Shade begins much like The Lovely Bones, with its protagonist's murder, dismemberment, and secret interment at familiar hands, and with the resultant ghost's mute but eloquent witnessing of what follows. The victim is famous fiftysomething actress Nina Hardy; the murderer is her handyman George, a seemingly addled giant she'd known from childhood. After her death, Nina relives the life that led up to it, from her earliest days in turn-of-the-century Ireland with her half-brother Gregory and the siblings George and Janie, two poor children from the wrong side of the river. George's mental limitations are evident early on, and the other children bully and tease him while protecting him as a beloved mascot and plaything. Nina alternately punishes and rewards his fixation on her, but her fascination with Gregory begins too early, persists too late, and runs too deep. Janie's crush on Gregory completes and complicates a circle that's already full of unspoken ties, and Jordan moves back and forth in time to illustrate how those ties developed throughout the foursome's lives, from the childhood playgrounds of the River Boyne to the theatre of WWI to Nina's continent-hopping film career.

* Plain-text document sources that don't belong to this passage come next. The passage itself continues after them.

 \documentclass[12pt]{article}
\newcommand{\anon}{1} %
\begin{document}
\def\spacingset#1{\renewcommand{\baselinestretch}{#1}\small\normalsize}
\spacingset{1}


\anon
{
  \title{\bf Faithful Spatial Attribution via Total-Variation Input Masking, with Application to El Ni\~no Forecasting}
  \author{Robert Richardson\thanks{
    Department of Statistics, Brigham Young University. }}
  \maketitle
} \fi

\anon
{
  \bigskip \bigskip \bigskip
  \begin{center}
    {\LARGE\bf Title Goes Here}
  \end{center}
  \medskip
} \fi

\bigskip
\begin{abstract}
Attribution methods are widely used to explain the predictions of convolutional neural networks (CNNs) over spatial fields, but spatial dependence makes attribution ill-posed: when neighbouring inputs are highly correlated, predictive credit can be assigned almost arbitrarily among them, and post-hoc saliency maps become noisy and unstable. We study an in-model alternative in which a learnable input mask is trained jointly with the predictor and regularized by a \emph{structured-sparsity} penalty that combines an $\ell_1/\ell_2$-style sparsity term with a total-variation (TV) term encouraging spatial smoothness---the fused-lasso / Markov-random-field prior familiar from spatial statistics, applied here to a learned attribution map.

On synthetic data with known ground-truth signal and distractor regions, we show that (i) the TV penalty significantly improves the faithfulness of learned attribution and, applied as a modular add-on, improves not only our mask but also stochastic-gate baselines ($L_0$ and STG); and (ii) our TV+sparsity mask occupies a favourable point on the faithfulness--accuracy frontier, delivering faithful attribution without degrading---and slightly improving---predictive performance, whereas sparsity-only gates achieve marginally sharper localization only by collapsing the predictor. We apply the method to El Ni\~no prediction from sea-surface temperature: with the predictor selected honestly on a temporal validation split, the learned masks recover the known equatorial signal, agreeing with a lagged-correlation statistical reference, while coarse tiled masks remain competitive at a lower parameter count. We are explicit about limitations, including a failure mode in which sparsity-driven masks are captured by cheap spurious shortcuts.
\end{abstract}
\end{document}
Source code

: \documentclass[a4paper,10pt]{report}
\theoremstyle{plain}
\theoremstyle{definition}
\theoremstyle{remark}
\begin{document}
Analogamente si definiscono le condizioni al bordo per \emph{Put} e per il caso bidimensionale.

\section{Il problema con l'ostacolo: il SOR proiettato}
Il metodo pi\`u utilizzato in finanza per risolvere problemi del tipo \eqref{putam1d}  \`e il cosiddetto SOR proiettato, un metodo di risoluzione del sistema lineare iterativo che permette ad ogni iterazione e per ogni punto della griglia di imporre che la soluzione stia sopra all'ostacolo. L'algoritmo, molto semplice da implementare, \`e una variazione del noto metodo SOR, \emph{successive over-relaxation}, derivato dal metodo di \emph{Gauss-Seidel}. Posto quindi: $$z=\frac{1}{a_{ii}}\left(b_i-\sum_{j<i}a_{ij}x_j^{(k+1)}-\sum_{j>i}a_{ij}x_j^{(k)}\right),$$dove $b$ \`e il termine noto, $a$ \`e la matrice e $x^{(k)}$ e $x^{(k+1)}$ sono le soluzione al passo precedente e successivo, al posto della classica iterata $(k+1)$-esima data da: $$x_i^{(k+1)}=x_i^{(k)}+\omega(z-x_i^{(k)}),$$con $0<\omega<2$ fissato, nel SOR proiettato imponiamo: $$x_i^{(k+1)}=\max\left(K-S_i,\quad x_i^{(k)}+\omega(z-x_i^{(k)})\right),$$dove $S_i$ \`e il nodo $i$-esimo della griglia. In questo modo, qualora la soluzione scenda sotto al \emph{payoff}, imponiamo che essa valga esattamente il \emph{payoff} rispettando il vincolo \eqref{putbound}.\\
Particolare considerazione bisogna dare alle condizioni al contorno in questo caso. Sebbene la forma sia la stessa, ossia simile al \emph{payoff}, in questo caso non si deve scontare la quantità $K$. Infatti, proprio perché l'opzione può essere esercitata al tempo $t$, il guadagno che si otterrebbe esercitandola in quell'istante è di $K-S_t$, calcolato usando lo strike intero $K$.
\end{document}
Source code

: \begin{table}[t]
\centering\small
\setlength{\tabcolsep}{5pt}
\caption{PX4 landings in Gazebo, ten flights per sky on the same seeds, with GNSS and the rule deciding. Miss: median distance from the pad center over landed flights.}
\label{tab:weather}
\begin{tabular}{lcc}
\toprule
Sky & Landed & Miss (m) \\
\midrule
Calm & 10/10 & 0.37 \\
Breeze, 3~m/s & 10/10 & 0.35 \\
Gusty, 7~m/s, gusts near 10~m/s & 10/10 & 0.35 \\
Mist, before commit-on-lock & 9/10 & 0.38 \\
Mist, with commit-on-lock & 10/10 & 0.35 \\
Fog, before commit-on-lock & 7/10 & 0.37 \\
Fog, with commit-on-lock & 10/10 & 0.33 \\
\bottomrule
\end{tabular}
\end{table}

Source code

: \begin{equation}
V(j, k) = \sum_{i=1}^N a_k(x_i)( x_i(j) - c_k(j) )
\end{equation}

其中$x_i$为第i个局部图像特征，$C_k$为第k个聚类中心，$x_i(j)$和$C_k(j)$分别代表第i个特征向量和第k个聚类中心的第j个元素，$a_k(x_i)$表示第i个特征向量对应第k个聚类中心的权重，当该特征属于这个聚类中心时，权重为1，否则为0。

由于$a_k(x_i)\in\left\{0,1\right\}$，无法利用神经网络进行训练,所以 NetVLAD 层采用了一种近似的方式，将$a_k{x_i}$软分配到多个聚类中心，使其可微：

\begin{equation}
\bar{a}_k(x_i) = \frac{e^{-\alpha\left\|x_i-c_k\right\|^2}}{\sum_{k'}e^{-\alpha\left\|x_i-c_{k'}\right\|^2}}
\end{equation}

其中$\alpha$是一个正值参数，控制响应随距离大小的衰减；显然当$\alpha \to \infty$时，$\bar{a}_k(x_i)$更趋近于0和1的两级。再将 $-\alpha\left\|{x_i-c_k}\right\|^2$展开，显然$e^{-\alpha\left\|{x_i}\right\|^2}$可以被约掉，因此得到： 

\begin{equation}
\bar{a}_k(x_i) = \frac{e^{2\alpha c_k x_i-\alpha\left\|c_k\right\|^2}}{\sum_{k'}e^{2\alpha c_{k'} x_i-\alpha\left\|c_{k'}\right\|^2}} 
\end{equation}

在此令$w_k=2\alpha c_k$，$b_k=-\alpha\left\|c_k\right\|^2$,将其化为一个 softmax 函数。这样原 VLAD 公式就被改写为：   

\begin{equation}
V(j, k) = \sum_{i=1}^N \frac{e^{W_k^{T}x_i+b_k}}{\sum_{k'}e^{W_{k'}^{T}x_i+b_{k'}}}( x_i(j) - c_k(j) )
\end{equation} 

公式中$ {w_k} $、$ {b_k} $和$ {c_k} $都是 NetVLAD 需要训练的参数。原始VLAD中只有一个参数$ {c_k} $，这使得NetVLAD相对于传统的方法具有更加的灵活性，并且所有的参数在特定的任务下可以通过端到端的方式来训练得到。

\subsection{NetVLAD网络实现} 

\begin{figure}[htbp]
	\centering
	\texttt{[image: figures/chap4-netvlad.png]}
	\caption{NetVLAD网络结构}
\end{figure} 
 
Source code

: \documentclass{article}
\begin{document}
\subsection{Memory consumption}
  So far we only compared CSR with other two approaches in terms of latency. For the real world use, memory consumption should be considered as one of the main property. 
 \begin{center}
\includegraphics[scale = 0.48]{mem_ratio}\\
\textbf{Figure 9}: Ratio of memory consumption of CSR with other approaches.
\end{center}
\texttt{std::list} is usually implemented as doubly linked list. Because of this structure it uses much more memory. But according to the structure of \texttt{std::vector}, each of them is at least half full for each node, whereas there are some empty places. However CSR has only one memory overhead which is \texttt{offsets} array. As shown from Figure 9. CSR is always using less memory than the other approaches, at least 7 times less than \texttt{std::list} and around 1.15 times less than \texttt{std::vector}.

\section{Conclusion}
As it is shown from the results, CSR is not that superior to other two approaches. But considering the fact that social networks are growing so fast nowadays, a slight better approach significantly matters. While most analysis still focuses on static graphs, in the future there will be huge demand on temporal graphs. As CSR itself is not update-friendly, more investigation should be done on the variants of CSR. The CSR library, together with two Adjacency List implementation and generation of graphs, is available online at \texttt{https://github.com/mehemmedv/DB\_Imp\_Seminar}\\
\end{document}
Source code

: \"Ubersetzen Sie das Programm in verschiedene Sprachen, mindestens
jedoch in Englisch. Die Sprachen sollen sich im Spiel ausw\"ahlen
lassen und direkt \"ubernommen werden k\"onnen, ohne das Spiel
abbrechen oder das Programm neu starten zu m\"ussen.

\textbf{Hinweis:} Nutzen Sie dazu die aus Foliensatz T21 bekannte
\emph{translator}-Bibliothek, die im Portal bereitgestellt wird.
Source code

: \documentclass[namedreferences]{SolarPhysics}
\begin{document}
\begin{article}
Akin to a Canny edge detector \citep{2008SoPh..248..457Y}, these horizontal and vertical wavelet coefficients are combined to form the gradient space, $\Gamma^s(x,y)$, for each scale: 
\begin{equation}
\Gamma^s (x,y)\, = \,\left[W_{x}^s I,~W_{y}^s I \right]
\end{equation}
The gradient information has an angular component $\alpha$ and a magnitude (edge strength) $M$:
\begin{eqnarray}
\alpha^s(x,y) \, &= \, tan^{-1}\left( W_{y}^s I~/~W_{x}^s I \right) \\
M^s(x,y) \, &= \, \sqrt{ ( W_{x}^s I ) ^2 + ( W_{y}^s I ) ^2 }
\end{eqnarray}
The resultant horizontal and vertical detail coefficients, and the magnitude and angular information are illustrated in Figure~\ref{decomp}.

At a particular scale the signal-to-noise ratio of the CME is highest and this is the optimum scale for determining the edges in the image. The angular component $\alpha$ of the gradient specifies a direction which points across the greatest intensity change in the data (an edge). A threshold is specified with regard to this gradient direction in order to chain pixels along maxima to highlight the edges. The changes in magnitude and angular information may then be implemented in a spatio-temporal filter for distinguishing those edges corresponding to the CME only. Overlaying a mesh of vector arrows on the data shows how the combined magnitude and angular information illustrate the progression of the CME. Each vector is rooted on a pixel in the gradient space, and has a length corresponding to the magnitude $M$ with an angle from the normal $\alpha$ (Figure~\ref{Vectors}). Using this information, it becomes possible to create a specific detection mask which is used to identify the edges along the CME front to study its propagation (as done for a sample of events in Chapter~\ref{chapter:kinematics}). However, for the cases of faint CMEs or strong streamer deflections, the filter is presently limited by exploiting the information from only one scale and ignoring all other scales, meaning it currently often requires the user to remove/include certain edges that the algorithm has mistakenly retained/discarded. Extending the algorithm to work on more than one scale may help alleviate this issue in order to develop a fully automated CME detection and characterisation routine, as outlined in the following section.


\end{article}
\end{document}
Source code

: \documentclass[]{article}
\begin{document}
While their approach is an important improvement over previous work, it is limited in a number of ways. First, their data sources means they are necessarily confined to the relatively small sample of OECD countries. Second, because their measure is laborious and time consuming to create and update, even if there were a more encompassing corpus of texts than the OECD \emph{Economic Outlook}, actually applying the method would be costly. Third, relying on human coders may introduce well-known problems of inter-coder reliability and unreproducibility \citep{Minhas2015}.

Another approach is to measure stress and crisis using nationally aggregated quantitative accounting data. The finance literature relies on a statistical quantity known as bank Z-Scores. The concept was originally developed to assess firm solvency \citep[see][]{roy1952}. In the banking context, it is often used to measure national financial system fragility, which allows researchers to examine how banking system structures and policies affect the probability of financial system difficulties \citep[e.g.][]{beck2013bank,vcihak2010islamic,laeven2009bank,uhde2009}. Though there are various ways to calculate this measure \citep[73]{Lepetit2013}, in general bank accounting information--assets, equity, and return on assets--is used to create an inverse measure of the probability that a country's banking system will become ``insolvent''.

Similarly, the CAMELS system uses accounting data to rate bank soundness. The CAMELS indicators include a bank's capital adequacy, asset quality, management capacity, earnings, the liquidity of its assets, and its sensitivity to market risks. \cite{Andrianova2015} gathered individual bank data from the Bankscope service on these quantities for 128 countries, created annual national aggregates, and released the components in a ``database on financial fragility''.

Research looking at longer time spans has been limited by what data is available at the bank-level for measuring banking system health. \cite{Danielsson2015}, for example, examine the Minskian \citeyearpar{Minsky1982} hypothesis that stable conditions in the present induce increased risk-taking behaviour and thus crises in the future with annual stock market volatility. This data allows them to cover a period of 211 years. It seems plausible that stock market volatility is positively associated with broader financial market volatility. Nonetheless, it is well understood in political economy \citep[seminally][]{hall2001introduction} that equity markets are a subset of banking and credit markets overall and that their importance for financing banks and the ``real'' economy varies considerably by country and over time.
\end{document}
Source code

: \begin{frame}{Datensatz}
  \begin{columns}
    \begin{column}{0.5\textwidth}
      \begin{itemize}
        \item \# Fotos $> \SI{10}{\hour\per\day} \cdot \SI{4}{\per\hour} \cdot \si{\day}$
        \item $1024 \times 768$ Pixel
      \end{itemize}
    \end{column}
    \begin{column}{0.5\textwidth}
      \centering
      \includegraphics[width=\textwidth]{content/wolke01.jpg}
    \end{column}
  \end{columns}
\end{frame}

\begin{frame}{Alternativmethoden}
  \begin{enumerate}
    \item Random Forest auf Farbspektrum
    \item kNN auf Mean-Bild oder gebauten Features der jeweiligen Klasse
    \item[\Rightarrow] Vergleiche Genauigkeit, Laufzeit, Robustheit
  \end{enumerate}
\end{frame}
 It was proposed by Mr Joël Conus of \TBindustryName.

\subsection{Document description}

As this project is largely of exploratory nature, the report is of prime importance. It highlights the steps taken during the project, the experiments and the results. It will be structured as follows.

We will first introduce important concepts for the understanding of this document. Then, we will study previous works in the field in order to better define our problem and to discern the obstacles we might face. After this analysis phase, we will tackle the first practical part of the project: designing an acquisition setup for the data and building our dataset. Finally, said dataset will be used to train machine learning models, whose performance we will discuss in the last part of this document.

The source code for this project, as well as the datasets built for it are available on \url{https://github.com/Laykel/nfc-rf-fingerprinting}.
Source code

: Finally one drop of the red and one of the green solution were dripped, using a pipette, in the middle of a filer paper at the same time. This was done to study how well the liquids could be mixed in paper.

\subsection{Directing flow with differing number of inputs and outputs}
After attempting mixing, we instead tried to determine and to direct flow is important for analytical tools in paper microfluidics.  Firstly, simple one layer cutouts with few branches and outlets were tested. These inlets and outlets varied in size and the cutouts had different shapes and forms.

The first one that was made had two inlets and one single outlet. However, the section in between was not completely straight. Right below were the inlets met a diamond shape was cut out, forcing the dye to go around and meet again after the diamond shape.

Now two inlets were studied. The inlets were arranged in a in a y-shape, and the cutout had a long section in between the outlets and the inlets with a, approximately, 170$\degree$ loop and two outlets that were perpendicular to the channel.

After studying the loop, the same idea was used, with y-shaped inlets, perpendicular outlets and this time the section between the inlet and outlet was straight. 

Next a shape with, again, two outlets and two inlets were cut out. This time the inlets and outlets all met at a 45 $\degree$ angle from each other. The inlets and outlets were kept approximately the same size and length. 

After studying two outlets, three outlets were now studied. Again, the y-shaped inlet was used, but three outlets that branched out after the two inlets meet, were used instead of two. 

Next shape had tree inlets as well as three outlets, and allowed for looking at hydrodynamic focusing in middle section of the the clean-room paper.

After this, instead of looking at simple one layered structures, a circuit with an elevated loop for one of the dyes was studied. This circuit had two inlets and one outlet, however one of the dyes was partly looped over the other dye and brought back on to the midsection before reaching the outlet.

Jordan has a point to make: Shade returns in the end to the murder and its causes, from a different angle that explains the seemingly inexplicable. But the book has more to do with an elegiac exploration of childhood whimsy and imagination, as well as the faces and farces they develop into in later life. As children, Nina and her friends inhabit a colorful world of self-created fictions; as adults, they still speak in stilted abstractions and literary references, and even the dimwitted George can recite and internalize high-flown Shakespearean prose. The baroque language and complex internal structure renders Shade more novelistic than cinematic, but Jordan still does with words what he does in his other career with images: He paints a vibrant story where every movement and phrase seems heavy with significance. But as with his films, reality sometimes loses out to arty, expansive style, making for a surreal world that's prettier and more immersive than it is believable.